O desempenho medido era o maior já obtido pela revista até ali, junho de 2003. O 0-96 km/h se deu em 3,3 segundos, a caminho de um quarto de milha em 11,8 segundos. “A embreagem pesada do Saleen S7 requer alguma familiarização. Coloque muito acelerador e as rodas traseiras lutarão pela tração; muito pouco pedal e o carro morre. Uma vez posto em movimento, o S7 acelera com imensa potência.” Disse a revista de como esses números foram atingidos. Estimou a velocidade máxima em 354 km/h.

Twin Turbo!

O carro custava nos EUA em 2003 a bagatela de US$ 395.000. Nada barato, claro, mas ainda assim, menos da metade do preço do então descontinuado McLaren F1. Um McLaren F1 de pobre? Maldade, gente!

Mas não foi só isso. Como bom americano, em certo ponto Steve Saleen achou que isso aí não era suficiente. Em 2005, aparece o S7 Twin-Turbo. O motor recebeu uma dupla de turbos Garrett, soprando 5,5 psi (0,38 bar) admissão abaixo; o resultado foi 760 cv a 6300 rpm e 95 mkgf a 4800 rpm. A empresa dizia que agora o 0-96 km/h era em 2,7 segundos, e o quarto de milha em 10 segundos. A velocidade máxima? 399 km/h.

Twin-Turbo!

Existiu também uma versão de corrida, o S7R. Correram no FIA GT, ALMS, Grand-Am, European Le Mans e nas 24 horas de Le Mans Series, e tiveram uma carreira razoável, com  27 voltas mais rápidas, 29 pole positions e vários pódios, incluindo 19 vitórias. Mas esse sucesso nas pistas não se traduziu em vendas extras para o S7 de rua, que permaneceu cada vez mais raro.

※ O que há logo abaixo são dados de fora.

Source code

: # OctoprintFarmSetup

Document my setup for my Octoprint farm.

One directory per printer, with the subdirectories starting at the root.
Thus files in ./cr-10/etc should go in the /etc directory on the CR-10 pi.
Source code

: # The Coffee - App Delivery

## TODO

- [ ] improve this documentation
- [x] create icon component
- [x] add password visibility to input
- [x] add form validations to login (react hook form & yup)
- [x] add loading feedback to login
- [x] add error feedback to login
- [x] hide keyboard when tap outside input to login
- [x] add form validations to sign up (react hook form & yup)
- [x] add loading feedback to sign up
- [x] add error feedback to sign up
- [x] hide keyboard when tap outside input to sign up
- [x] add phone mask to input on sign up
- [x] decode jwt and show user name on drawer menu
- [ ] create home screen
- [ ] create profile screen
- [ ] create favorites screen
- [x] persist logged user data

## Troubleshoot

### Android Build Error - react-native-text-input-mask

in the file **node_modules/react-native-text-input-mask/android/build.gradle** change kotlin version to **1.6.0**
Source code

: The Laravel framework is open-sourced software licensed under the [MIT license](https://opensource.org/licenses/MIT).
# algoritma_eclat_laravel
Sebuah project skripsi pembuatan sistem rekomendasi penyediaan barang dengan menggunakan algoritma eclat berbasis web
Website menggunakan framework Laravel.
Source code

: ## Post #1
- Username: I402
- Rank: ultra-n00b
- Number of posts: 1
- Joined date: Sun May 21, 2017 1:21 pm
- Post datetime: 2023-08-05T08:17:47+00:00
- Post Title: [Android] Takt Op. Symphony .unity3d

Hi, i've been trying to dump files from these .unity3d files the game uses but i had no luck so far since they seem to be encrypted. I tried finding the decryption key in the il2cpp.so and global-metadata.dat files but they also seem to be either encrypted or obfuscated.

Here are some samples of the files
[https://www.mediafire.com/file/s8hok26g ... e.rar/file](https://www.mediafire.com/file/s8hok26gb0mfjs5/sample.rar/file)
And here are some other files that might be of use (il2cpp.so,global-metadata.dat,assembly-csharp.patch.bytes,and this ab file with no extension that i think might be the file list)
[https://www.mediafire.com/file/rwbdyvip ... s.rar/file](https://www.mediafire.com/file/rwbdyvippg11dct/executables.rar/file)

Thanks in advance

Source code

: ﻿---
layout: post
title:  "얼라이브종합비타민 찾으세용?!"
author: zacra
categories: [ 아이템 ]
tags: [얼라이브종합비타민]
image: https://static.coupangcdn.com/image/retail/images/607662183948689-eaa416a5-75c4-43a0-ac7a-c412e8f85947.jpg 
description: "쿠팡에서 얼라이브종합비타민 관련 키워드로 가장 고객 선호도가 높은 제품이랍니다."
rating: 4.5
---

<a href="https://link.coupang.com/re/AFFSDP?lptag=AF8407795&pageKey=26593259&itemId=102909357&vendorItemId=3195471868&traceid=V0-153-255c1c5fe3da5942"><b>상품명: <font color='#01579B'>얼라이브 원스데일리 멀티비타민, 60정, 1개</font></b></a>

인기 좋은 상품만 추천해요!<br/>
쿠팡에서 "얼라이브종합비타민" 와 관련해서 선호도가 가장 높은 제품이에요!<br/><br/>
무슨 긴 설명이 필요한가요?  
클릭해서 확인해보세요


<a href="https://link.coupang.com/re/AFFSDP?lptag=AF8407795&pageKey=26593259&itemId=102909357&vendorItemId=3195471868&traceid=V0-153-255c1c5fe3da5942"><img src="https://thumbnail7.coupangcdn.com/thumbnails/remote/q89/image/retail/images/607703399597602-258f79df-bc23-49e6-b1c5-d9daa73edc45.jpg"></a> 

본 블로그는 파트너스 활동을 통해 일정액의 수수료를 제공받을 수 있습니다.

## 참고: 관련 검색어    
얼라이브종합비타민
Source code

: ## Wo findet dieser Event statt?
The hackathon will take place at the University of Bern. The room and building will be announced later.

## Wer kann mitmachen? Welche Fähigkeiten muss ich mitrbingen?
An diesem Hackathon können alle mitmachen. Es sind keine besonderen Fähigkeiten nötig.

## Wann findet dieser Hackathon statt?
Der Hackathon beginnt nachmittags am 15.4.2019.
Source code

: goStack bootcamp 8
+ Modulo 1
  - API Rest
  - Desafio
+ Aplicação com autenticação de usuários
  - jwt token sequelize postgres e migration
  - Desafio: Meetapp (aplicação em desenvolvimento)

S7 com Competition Package

No ano seguinte, o “Competition Package” tinha redondos 1000 cv, além de mudanças na suspensão, um difusor dianteiro e traseiro revisado e um pacote aerodinâmico opcional com spoilers dianteiros e traseiros de fibra de carbono. Mas no fim, em 2009, a produção cessa com menos de 100 veículos construídos. Uma história parecidíssima com a da McLaren F1, neste ponto. O carro seria ressucitado brevemente em 2017 com S7 LM, com 1300 cv ou 1500 cv opcionais; mas apenas sete carros foram feitos.

S7 LM: poucos existem

Um carro deveras interessante, mas que perdeu a atual leva de bilionários orientais que compram tudo desse tipo e os guardam em garagens gigantescas ar-condicionadas. Um supercarro largamente esquecido hoje em dia, mas realmente interessante. Quase esquecido hoje, mas ainda assim, definitivamente um ícone da década de 2000.